Financial markets around the world responded with a pronounced relief rally after Washington and Tehran reached a temporary agreement that could, if implemented, reopen the Strait of Hormuz for two weeks. The accord was struck just hours ahead of a deadline set by U.S. President Donald Trump and followed an extraordinary warning from him that "a whole civilization will die tonight" if Iran did not comply with his demands.
The Strait of Hormuz is a strategic chokepoint that normally carries about 20% of the world's oil and gas, and Iran said it would provide safe passage through the waterway for the two-week period. That prospect of temporarily unblocking a key supply route helped push oil prices lower, with crude slipping below $100 per barrel during Asian trading hours.

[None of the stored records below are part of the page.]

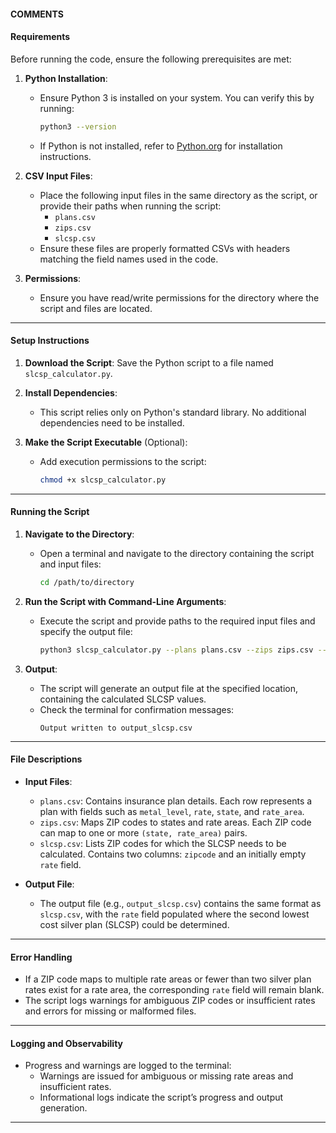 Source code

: 
#### COMMENTS

#### **Requirements**
Before running the code, ensure the following prerequisites are met:

1. **Python Installation**:
   - Ensure Python 3 is installed on your system. You can verify this by running:
     ```bash
     python3 --version
     ```
   - If Python is not installed, refer to [Python.org](https://www.python.org/downloads/) for installation instructions.

2. **CSV Input Files**:
   - Place the following input files in the same directory as the script, or provide their paths when running the script:
     - `plans.csv`
     - `zips.csv`
     - `slcsp.csv`
   - Ensure these files are properly formatted CSVs with headers matching the field names used in the code.

3. **Permissions**:
   - Ensure you have read/write permissions for the directory where the script and files are located.

---

#### **Setup Instructions**

1. **Download the Script**:
   Save the Python script to a file named `slcsp_calculator.py`.

2. **Install Dependencies**:
   - This script relies only on Python's standard library. No additional dependencies need to be installed.

3. **Make the Script Executable** (Optional):
   - Add execution permissions to the script:
     ```bash
     chmod +x slcsp_calculator.py
     ```

---

#### **Running the Script**

1. **Navigate to the Directory**:
   - Open a terminal and navigate to the directory containing the script and input files:
     ```bash
     cd /path/to/directory
     ```

2. **Run the Script with Command-Line Arguments**:
   - Execute the script and provide paths to the required input files and specify the output file:
     ```bash
     python3 slcsp_calculator.py --plans plans.csv --zips zips.csv --slcsp slcsp.csv --output output_slcsp.csv
     ```

3. **Output**:
   - The script will generate an output file at the specified location, containing the calculated SLCSP values.
   - Check the terminal for confirmation messages:
     ```
     Output written to output_slcsp.csv
     ```

---

#### **File Descriptions**
- **Input Files**:
  - `plans.csv`: Contains insurance plan details. Each row represents a plan with fields such as `metal_level`, `rate`, `state`, and `rate_area`.
  - `zips.csv`: Maps ZIP codes to states and rate areas. Each ZIP code can map to one or more `(state, rate_area)` pairs.
  - `slcsp.csv`: Lists ZIP codes for which the SLCSP needs to be calculated. Contains two columns: `zipcode` and an initially empty `rate` field.

- **Output File**:
  - The output file (e.g., `output_slcsp.csv`) contains the same format as `slcsp.csv`, with the `rate` field populated where the second lowest cost silver plan (SLCSP) could be determined.

---

#### **Error Handling**
- If a ZIP code maps to multiple rate areas or fewer than two silver plan rates exist for a rate area, the corresponding `rate` field will remain blank.
- The script logs warnings for ambiguous ZIP codes or insufficient rates and errors for missing or malformed files.

---

#### **Logging and Observability**
- Progress and warnings are logged to the terminal:
  - Warnings are issued for ambiguous or missing rate areas and insufficient rates.
  - Informational logs indicate the script’s progress and output generation.

---

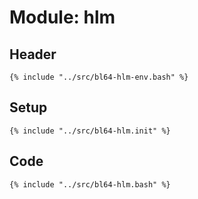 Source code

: # Module: hlm

## Header

```shell
{% include "../src/bl64-hlm-env.bash" %}
```

## Setup

```shell
{% include "../src/bl64-hlm.init" %}
```

## Code

```shell
{% include "../src/bl64-hlm.bash" %}
```
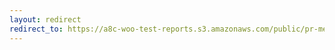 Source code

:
 ```yaml
---
layout: redirect
redirect_to: https://a8c-woo-test-reports.s3.amazonaws.com/public/pr-merge/45512/api/index.html
---
```

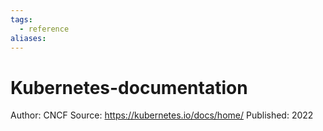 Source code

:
 ```yaml
---
tags:
  - reference
aliases:
---
```


# Kubernetes-documentation

Author: CNCF
Source: https://kubernetes.io/docs/home/
Published: 2022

News of the ceasefire provided an immediate boost to risk appetite. Equities in Asia advanced, while futures for U.S. and European markets were signaling a strong start to the session. At the same time, U.S. Treasuries rallied significantly as investors began to revisit the likelihood of policy easing by the Federal Reserve toward the end of 2026, reflecting a softening of inflation concerns tied to the fall in oil prices.
Market participants have framed Tuesday's developments - colloquially dubbed TACO Tuesday in some trading rooms - as a welcome pause after weeks of volatility. Markets have been on edge since late February amid the conflict involving the U.S. and Israel and Iran, with investors particularly worried about a possible spike in energy costs. The latest agreement has tempers those fears for the near term.
Despite the relief, market strategists and analysts warned that the situation remains delicate. The accord is contingent on passage being maintained and does not represent a comprehensive peace. Because the ceasefire is explicitly temporary and because negotiations and security arrangements in the region remain unresolved, markets are likely to remain highly sensitive to headlines and any further developments in the Middle East.
Analysts also noted that energy prices are unlikely to return fully to their pre-conflict levels because some of the region's energy infrastructure has suffered extensive damage. That structural impairment in supply channels could keep inflationary pressures alive even if short-term price spikes subside, and it raises doubts about the durability of the recent rally at the short end of the bond market.
Near-term market drivers and scheduled data
- Euro zone retail sales for February - a data point that could influence regional demand narratives.
- March construction PMI readings for France, Germany and the euro area - which may affect growth expectations and market sentiment in Europe.
Investors will be watching these indicators alongside any fresh developments related to the ceasefire. Given the tenuous nature of the agreement, headline risk is expected to remain a defining factor for oil, sovereign bonds, and risk-sensitive assets in the days ahead.